Output only an exact transcription of the line containing "column can be" and all lines that follow it in the data below.

- Available data
——————————
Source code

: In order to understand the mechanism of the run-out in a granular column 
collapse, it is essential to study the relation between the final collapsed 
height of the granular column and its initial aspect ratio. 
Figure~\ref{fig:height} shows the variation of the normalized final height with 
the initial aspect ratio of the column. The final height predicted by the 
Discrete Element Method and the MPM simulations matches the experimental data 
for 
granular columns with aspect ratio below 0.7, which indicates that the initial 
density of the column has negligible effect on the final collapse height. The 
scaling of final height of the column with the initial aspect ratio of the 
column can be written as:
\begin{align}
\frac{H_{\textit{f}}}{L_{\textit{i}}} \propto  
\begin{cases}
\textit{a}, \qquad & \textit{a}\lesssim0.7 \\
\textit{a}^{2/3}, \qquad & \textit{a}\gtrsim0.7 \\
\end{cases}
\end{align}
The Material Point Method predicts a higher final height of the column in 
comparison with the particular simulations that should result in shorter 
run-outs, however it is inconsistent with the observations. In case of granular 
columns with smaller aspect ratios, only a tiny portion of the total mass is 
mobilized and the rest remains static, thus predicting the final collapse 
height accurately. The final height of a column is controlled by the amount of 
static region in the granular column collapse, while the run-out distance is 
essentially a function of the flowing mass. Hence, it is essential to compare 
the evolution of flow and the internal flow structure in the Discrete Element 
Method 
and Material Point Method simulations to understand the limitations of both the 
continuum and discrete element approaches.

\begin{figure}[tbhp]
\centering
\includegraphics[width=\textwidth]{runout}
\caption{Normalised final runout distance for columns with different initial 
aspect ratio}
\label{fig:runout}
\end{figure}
——————————
- Answer section
column can be written as:
\begin{align}
\frac{H_{\textit{f}}}{L_{\textit{i}}} \propto  
\begin{cases}
\textit{a}, \qquad & \textit{a}\lesssim0.7 \\
\textit{a}^{2/3}, \qquad & \textit{a}\gtrsim0.7 \\
\end{cases}
\end{align}
The Material Point Method predicts a higher final height of the column in 
comparison with the particular simulations that should result in shorter 
run-outs, however it is inconsistent with the observations. In case of granular 
columns with smaller aspect ratios, only a tiny portion of the total mass is 
mobilized and the rest remains static, thus predicting the final collapse 
height accurately. The final height of a column is controlled by the amount of 
static region in the granular column collapse, while the run-out distance is 
essentially a function of the flowing mass. Hence, it is essential to compare 
the evolution of flow and the internal flow structure in the Discrete Element 
Method 
and Material Point Method simulations to understand the limitations of both the 
continuum and discrete element approaches.

\begin{figure}[tbhp]
\centering
\includegraphics[width=\textwidth]{runout}
\caption{Normalised final runout distance for columns with different initial 
aspect ratio}
\label{fig:runout}
\end{figure}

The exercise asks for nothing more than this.